Дойдя до дому, я ринулась в свою комнату, перенесла спящего Томми из колыбельки в кровать, завернулась с ним в одеяло и его мягкими розовыми ручками попыталась успокоить дрожь, сотрясавшую все мое существо.
Не помогло. У меня тянул живот, ноги тряслись, а кровь в висках стучала. Услышав звон колоколов к вечерне, я снова встала, закутала Томми и перебежала через дорогу в церковь Святого Стефана. Так одиноко мне не было еще никогда, меня холодило чувство, что я никогда не смогу поговорить об этом ни с кем — ни с госпожой Алисой, ни с Маргаритой. То, что я стала свидетельницей казни, навсегда отделит меня от их блаженного неведения.
У меня усиливалось ощущение, что Джон сознательно пытался не пустить меня на улицу, чтобы я не узнала о сожжении. Так это или нет, он все равно не захочет слушать о том, что я видела. Я могла бы поискать утешения на собрании у полоумного Дейви, но теперь, когда я подозревала, что он выбрал меня в качестве общественной поддержки своих верований, намереваясь направить в ад, эта мысль вселяла мне новый, неведомый прежде ужас.
Оставались только я и спящий ребенок у меня на руках. Больше я никому не могла доверять. Кроме Бога. Моего собственного Бога. Истинного Бога, которого никак нельзя обвинять в том, что люди так жестоки друг к другу. Вдруг мне больше всего захотелось упасть в объятия чистого Бога, веру в которого и любовь которого я слишком долго отталкивала.
Когда я вместе с другими верующими прошла в теплый мрак, в тяжелый от ладана воздух, Томми пошевелился у меня на руках, но не проснулся. В тусклом свете мерцали библейские сцены. Сзади доносился негромкий говор прихожан, а спереди по-латыни бормотали стоявшие к нам спинами священники. Они молились, как, возможно, молился святой Августин, и эта нить связывала меня и моего ребенка с каждым верующим в истории — она тянулась к самим страстям Христовым.
Мне было совершенно все равно, как молились другие люди — какими словами, в комнате, в поле или на улице. Пусть говорят с Богом как умеют. Для меня же слово Божье здесь. И когда я произносила знакомые слова «Credo in unum Deum, patrem omnipotentem, factorem coeli et terrae, visibiliurn omnium et invisibilium», сердце преисполнилось надежды, казалось бы, пустой надежды. Я не могла быть уверенной ни в чем за стенами этого здания, но упование, что в мире может быть радость, не покидало меня.

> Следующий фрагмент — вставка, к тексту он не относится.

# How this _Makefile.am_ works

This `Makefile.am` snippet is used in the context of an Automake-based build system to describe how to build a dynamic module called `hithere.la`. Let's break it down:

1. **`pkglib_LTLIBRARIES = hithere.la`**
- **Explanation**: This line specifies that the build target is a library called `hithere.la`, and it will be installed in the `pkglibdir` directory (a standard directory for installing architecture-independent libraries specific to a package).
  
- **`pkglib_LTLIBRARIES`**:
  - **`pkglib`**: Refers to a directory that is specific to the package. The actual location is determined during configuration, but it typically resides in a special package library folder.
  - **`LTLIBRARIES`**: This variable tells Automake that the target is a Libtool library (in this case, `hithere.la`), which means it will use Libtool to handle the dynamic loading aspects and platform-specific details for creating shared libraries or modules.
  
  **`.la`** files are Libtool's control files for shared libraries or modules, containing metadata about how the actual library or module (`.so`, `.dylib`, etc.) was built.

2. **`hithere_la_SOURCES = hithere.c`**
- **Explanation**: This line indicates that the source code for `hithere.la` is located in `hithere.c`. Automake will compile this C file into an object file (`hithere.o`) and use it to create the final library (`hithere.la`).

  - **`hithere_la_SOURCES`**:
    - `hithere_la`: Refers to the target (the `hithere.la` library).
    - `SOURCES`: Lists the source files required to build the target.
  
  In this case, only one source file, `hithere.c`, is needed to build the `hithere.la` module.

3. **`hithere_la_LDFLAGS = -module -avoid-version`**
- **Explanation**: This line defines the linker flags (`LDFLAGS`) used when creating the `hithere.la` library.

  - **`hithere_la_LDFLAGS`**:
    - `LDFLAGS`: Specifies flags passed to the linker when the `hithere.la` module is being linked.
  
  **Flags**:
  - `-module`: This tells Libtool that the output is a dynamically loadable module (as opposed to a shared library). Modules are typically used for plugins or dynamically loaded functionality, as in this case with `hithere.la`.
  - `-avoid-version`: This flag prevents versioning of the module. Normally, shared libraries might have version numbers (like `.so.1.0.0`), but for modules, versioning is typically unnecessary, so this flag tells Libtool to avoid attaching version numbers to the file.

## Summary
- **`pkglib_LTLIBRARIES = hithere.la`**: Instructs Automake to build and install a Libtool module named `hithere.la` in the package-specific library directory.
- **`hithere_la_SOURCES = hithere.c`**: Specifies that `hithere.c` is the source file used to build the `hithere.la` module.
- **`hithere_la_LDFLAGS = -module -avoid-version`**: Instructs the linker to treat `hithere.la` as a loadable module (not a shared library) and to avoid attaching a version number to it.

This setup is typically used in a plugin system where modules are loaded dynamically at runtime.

«Deum de Deo, lumen de lumine, Deum verum de Deo vero. Genitum, non factum, consubstantialem Patri: per quem omnia facta sunt», — шептала я. И когда зазвонил колокол и все глаза радостно обратились к чаше, которую священник держал над головой — свидетельство Бога на земле, — я не думала о том, что, может быть, половина молящихся в этот момент надеется вернуть себе зрение или сегодня не помереть. Мне нравились возгласы счастья, поцелуи, восторженные нищие, выбегавшие на улицу, хлопая дверьми. Я так хорошо знала происходившее — сладость и торжественность Бога в словах, всю жизнь любимых мной. Как и все остальные верующие, я трепетала перед древними, знакомыми, внушающими священный ужас словами, которые до конца не понимала. Но мне не нужно было понимать. Мне нужно было верить.